◆ **Listed records**
"""

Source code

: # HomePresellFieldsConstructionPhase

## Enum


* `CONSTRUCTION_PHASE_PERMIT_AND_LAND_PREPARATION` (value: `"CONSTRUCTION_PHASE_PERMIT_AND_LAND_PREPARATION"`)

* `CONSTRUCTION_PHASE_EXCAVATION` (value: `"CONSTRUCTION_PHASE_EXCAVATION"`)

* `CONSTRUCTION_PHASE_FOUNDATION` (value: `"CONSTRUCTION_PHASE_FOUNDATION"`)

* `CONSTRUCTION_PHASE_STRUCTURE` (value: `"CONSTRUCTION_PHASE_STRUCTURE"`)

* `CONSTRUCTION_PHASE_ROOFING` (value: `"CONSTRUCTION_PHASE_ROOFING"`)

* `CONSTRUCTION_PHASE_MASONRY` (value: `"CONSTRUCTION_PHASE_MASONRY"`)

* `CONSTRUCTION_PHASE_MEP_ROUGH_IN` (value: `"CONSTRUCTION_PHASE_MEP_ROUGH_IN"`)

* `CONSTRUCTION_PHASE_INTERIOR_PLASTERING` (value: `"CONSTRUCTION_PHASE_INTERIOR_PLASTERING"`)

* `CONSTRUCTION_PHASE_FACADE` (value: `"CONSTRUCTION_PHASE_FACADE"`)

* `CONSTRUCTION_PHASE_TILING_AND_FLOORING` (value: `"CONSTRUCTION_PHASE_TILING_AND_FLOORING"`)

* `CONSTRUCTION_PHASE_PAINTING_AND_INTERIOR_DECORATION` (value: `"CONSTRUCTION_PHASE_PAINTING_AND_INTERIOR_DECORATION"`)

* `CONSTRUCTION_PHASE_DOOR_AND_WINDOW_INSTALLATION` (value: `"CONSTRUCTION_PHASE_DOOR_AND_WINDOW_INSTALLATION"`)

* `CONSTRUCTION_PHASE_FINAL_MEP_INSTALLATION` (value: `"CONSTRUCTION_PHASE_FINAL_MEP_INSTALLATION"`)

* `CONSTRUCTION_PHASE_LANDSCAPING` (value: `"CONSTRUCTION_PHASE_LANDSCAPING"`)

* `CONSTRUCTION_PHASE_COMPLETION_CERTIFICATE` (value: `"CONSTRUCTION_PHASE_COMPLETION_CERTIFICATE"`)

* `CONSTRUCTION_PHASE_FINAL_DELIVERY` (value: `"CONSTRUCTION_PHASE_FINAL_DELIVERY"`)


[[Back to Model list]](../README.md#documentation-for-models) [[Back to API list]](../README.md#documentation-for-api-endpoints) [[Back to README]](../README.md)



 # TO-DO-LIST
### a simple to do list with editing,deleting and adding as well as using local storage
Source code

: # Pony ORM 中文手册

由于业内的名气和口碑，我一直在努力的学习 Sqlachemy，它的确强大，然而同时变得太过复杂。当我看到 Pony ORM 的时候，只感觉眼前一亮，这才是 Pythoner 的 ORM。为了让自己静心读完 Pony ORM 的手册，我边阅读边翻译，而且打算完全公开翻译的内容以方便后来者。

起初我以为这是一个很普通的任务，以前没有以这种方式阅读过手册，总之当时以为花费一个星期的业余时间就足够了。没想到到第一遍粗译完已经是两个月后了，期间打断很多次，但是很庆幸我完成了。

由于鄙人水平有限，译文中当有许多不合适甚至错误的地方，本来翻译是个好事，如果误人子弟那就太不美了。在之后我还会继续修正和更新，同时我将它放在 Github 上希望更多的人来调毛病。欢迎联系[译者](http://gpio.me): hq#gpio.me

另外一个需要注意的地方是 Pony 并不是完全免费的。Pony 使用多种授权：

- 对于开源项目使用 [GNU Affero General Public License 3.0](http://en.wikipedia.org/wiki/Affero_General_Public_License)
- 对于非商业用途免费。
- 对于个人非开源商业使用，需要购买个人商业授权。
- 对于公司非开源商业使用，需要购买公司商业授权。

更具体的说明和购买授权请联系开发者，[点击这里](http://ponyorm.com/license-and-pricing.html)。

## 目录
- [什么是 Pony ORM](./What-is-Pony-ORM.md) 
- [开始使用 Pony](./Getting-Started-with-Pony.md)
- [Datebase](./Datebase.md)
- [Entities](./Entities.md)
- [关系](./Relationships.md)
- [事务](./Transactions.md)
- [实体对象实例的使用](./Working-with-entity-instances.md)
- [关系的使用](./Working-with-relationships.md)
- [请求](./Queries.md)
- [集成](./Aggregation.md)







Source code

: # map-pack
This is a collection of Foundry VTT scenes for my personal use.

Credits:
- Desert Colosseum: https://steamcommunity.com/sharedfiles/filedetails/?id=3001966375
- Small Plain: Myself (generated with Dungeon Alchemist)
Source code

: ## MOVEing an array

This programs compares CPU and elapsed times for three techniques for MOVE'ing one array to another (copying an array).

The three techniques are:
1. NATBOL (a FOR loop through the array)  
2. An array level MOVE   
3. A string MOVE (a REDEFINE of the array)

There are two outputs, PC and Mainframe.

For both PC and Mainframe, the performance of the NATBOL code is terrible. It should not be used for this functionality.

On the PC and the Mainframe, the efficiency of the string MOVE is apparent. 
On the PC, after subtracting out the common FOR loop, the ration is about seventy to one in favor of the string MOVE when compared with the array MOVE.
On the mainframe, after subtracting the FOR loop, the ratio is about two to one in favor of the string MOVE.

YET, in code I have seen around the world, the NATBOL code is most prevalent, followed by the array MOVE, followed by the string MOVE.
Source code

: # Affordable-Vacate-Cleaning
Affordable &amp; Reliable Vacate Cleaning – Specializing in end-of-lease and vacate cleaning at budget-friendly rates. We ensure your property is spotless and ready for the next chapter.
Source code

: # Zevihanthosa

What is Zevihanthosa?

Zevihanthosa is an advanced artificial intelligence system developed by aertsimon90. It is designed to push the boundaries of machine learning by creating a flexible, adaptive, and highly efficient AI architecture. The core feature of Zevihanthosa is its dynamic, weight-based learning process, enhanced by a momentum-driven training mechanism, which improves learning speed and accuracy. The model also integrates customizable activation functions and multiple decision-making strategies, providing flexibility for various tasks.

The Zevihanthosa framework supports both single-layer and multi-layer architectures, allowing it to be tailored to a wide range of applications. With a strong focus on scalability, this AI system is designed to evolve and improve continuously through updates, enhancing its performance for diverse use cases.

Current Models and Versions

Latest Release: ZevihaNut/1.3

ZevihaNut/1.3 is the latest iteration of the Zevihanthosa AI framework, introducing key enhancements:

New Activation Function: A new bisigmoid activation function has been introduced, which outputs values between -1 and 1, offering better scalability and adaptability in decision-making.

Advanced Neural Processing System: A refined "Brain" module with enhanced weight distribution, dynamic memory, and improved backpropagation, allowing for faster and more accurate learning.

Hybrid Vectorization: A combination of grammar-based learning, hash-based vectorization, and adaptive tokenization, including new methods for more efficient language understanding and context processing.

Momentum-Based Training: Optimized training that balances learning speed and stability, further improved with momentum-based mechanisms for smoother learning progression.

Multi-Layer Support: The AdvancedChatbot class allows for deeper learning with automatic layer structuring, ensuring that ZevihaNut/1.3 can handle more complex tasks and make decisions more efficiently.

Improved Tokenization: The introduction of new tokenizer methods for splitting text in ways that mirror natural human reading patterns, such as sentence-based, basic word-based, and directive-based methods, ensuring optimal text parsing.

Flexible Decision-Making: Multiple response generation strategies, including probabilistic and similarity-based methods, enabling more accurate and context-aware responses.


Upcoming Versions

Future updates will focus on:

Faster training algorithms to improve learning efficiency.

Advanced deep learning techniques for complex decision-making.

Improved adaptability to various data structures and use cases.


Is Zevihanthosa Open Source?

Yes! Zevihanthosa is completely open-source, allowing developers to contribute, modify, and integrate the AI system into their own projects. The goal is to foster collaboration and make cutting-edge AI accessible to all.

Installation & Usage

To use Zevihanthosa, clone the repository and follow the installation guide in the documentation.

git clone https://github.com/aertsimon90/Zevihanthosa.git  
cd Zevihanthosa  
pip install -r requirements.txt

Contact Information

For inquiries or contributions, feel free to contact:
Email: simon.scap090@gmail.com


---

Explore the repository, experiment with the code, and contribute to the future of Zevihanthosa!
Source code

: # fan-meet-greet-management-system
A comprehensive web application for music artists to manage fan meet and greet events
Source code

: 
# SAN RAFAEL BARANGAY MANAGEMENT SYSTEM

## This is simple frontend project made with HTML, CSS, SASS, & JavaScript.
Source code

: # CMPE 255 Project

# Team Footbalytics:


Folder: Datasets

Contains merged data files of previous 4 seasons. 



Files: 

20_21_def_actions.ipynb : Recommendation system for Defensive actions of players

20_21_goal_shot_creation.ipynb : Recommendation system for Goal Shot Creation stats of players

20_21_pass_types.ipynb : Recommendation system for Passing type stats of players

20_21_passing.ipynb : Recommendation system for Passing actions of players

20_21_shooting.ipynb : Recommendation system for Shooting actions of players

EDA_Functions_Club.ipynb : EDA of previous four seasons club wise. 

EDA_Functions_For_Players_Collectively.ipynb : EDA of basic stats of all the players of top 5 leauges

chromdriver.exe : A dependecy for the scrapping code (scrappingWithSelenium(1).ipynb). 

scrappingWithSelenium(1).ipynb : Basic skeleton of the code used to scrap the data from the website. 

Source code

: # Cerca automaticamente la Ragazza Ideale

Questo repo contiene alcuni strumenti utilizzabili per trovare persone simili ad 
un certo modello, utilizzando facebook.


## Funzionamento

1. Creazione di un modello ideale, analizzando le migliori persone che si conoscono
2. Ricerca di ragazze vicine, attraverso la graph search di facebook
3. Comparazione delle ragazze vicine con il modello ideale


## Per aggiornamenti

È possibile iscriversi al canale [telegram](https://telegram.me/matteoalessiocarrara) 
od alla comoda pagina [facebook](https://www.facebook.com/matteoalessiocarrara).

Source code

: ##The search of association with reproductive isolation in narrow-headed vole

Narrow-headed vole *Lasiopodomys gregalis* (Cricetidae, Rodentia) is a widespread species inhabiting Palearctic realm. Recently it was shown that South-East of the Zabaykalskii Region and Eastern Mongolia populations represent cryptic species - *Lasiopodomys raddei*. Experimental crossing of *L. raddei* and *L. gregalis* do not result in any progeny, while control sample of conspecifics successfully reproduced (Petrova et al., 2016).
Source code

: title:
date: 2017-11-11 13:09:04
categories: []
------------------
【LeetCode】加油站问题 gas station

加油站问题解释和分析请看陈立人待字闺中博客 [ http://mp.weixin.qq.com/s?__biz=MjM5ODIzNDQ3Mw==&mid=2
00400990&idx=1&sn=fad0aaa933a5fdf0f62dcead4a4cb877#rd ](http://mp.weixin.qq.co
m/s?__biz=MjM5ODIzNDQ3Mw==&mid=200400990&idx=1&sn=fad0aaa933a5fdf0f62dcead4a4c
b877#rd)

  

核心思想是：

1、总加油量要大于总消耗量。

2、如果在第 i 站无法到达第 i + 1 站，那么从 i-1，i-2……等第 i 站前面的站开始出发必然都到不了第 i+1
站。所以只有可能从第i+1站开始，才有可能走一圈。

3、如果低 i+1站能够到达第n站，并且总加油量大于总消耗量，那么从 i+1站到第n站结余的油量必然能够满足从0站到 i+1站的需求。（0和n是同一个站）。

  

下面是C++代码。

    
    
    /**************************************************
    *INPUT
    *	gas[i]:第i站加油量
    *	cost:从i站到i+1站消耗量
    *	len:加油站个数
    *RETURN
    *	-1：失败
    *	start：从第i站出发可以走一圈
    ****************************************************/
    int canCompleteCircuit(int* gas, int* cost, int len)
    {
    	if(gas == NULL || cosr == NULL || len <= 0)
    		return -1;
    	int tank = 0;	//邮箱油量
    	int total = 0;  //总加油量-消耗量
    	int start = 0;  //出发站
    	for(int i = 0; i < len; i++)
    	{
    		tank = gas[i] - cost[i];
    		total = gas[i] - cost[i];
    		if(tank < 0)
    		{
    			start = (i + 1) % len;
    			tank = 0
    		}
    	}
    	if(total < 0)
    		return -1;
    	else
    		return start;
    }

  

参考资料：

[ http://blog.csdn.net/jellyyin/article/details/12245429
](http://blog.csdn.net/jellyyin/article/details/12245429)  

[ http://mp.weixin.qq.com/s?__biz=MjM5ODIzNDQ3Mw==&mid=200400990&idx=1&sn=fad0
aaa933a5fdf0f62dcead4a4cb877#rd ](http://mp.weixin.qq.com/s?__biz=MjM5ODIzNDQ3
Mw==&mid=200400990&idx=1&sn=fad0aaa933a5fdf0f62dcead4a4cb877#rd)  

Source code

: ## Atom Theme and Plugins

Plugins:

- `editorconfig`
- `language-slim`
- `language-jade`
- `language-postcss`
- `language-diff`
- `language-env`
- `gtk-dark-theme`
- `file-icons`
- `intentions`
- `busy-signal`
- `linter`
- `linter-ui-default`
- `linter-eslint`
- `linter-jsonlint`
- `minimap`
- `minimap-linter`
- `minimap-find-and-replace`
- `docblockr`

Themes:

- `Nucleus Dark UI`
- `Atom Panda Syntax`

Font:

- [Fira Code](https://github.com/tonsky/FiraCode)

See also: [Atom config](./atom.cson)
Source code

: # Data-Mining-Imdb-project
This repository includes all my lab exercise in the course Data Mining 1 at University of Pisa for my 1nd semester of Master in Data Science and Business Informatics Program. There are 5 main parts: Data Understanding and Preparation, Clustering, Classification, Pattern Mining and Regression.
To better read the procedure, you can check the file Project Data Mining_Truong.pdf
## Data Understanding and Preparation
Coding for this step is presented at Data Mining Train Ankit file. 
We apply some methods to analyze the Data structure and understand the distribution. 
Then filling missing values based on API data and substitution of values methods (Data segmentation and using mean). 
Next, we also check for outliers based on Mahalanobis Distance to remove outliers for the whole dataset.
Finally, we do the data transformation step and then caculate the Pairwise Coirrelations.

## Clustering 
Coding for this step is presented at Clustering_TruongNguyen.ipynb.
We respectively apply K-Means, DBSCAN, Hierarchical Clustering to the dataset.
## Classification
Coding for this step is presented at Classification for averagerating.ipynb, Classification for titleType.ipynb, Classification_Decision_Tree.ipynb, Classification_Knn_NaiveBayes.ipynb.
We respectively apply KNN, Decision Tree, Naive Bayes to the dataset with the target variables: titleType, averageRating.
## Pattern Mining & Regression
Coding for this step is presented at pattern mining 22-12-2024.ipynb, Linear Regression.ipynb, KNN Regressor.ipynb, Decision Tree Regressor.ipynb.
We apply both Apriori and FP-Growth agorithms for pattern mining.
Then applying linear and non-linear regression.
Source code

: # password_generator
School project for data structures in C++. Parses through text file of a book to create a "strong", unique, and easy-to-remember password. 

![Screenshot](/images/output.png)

"""

◆ **Task directions**
What lines of the preceding data include the string "meet"? Pull them out.

◆ **Task response**
: # fan-meet-greet-management-system
A comprehensive web application for music artists to manage fan meet and greet events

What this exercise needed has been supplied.